CF Open 14.1 is Tomorrow

Are you getting excited? Are you developing a little ICB? I know I am!

Wait. What’s ICB?
ICB, or Irritable CrossFit Bowels, is a dangerous disease affecting approximately 2,000,000 CrossFitters annually. The symptoms are intense panic attacks and underwear pooping when the 10 second count-down begins … or, really, anytime prior to a big WOD.

How do I battle ICB?
You don’t. You suck it up, go to the gym, and plan to do a load of laundry when you get home.

Getting Ready for 14.1
As you start to panic, I mean prepare, for tomorrow’s workout, here are a few tips that we’ve gleaned from the Interwebs as well as a special ‘test case’ of 14.1 that we ran the other day.

CrossFit Games Open 14.1
10 Minute AMRAP
30 Double Unders
15 Power Snatches 75 lb./55 lb.

Double Unders
As you can imagine, a lot of the workout hinges on these. If you don’t have them, well, you’re not going to get too far (and that’s ok!). But, even if you do have them, that’s no guarantee you will kill this WOD. This workout will push and challenge us primarily on an aerobic level. So, you need to stay as calm and relaxed as possible while hitting the DUs. Spazzy arms and flailing the rope is no way to go through life, son.

Power Snatches
Ah, power snatches. How I love hate love hate love hate you.

Feet
Spread your feet a little wider than normal for the snatches so that you can, in essence, lift and land with your feet in the same spot. For the most part, the weight is light enough that we can ‘get away’ with this approach. The reason we want to consider or do this is that it will save you time in that you do not have to reset your feet after each Snatch.

Muscle Snatches
Don’t do them. Rudy, of Outlaw CrossFit fame, noted that in their trials and tests, doing Muscle Snatches for a few rounds (instead of Power Snatches) only saved athletes a few seconds per round but the athletes that did Muscle Snatches (and Rudy’s athletes are, generally, @#*%ing beasts) got fatigued in the shoulders and backs far more quickly than those that did Power Snatches the whole way through.

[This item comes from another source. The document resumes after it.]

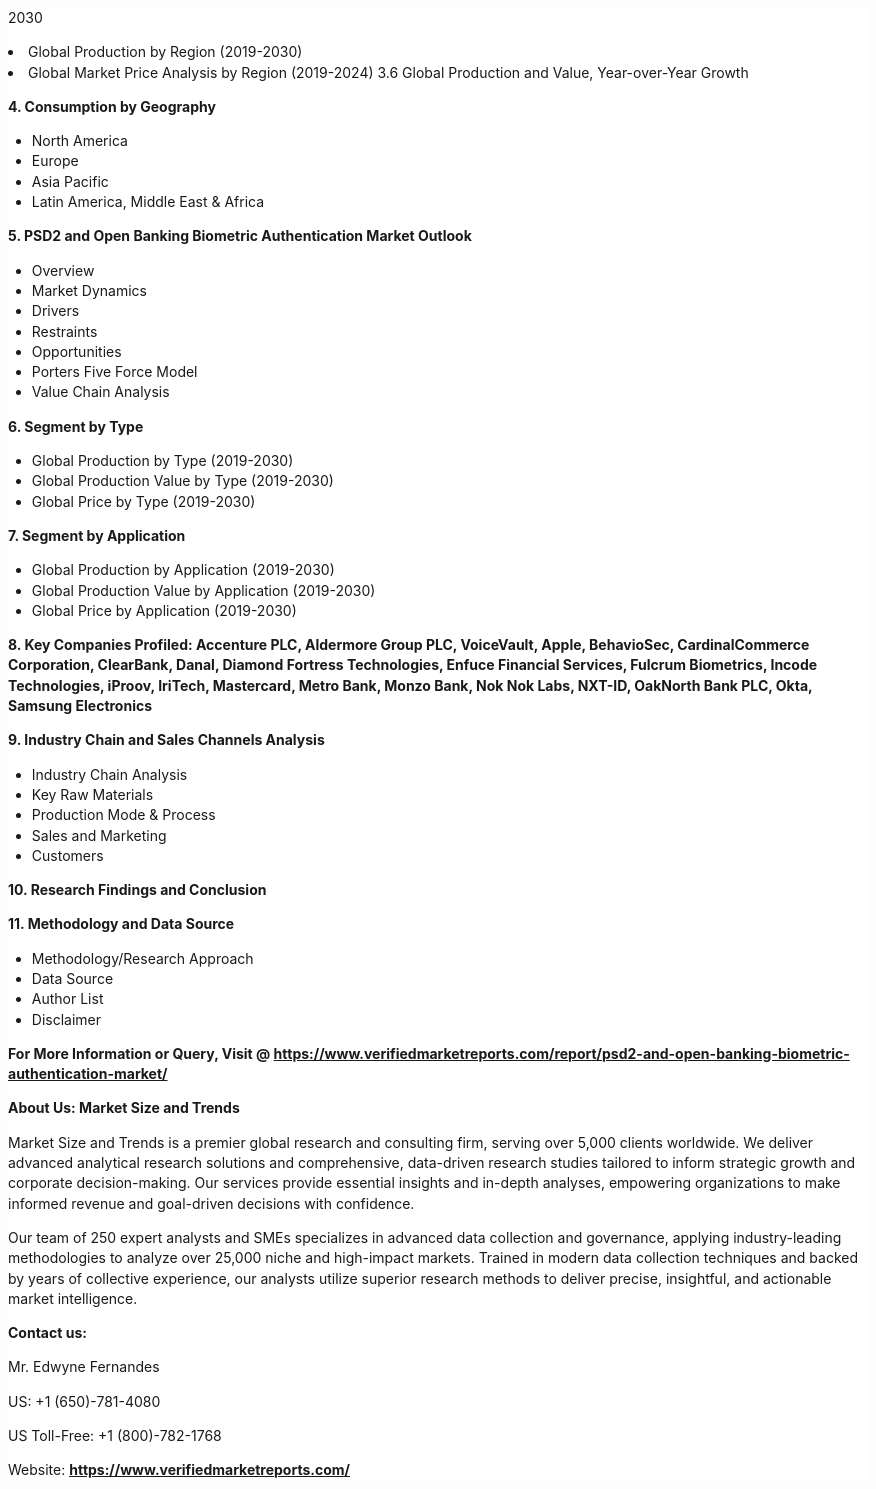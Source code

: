 2030</li><li>Global Production by Region (2019-2030)</li><li>Global Market Price Analysis by Region (2019-2024) 3.6 Global Production and Value, Year-over-Year Growth</li></ul><p><strong>4. Consumption by Geography</strong></p><ul> <li>North America</li> <li>Europe</li> <li>Asia Pacific</li> <li>Latin America, Middle East &amp; Africa</li></ul><p><strong>5. PSD2 and Open Banking Biometric Authentication Market Outlook</strong></p><ul><li>Overview</li><li>Market Dynamics</li><li>Drivers</li><li>Restraints</li><li>Opportunities</li><li>Porters Five Force Model</li><li>Value Chain Analysis&nbsp;</li></ul><p><strong>6. Segment by Type</strong></p><ul><li>Global Production by Type (2019-2030)</li><li>Global Production Value by Type (2019-2030)</li><li>Global Price by Type (2019-2030)</li></ul><p><strong>7. Segment by Application</strong></p><ul><li>Global Production by Application (2019-2030)</li><li>Global Production Value by Application (2019-2030)</li><li>Global Price by Application (2019-2030)</li></ul><p><strong>8. Key Companies Profiled: Accenture PLC, Aldermore Group PLC, VoiceVault, Apple, BehavioSec, CardinalCommerce Corporation, ClearBank, Danal, Diamond Fortress Technologies, Enfuce Financial Services, Fulcrum Biometrics, Incode Technologies, iProov, IriTech, Mastercard, Metro Bank, Monzo Bank, Nok Nok Labs, NXT-ID, OakNorth Bank PLC, Okta, Samsung Electronics</strong></p><p><strong>9. Industry Chain and Sales Channels Analysis</strong></p><ul><li>Industry Chain Analysis</li><li>Key Raw Materials</li><li>Production Mode &amp; Process</li><li>Sales and Marketing</li><li>Customers</li></ul><p><strong>10. Research Findings and Conclusion</strong></p><p><strong>11. Methodology and Data Source</strong></p><ul><li>Methodology/Research Approach</li><li>Data Source</li><li>Author List</li><li>Disclaimer</li></ul></p><p><strong>For More Information or Query, Visit @ <a href="https://www.verifiedmarketreports.com/report/psd2-and-open-banking-biometric-authentication-market/">https://www.verifiedmarketreports.com/report/psd2-and-open-banking-biometric-authentication-market/</a></strong></p><p><strong>About Us: Market Size and Trends</strong></p><p>Market Size and Trends is a premier global research and consulting firm, serving over 5,000 clients worldwide. We deliver advanced analytical research solutions and comprehensive, data-driven research studies tailored to inform strategic growth and corporate decision-making. Our services provide essential insights and in-depth analyses, empowering organizations to make informed revenue and goal-driven decisions with confidence.</p><p>Our team of 250 expert analysts and SMEs specializes in advanced data collection and governance, applying industry-leading methodologies to analyze over 25,000 niche and high-impact markets. Trained in modern data collection techniques and backed by years of collective experience, our analysts utilize superior research methods to deliver precise, insightful, and actionable market intelligence.</p><p><strong>Contact us:</strong></p><p>Mr. Edwyne Fernandes</p><p>US: +1 (650)-781-4080</p><p>US Toll-Free: +1 (800)-782-1768</p><p>Website: <strong><a href="https://www.verifiedmarketreports.com/">https://www.verifiedmarketreports.com/</a></strong></p>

Speaking of Power Snatches
USE YOUR HIPS. EVERY TIME!

Let me state that again, USER YOUR DAMN HIPS EVERY TIME YOU SNATCH!

Um, so that may be an important thing to remember … what with the all-caps and such.

Pacing
Because this is an aerobically challenging workout, your pacing will be key … and it matters right from the start. Personally, I am notorious for getting all jacked up and hyped, flying out of the gate and then I hit the wall around 5-7 minutes in and I’m screwed.

The key with pacing is to both find an overall speed with which to move on the snatches and manage your rest cycles. For rest cycles, consider, from the get-go, starting out the Snatches with a plan of doing 3 sets of 5 with a 10-15 second break between each of those sets. Maybe it’s 9/6 or 8/7 or 10/5. There is no hard and fast rule and, truly, you know best what you’re capable of maintaining.

Power Clean & Push Press
Just so you know, this is a legal lift for 14.1. While the WOD calls for a Power Snatch, it truly is a ground-to-overhead move. The Snatch is faster and more effective but, if for some reason your shoulders are done/fried or it’s just too much to snatch as the WOD rolls on, you may power clean and push press the bar over head. However, know that it is FAR slower than a Snatch … and at this weight, should not be necessary. But, should you need to, it’s legal.

Nutrition and Rest
Be sure to drink as much water and get as much rest/as good a night’s sleep as possible today. Maybe even stretch a little (shoulders, calves and hip flexors in particular) … not like it’s worth going out in that crap weather today!

Looking forward to seeing you all tomorrow morning!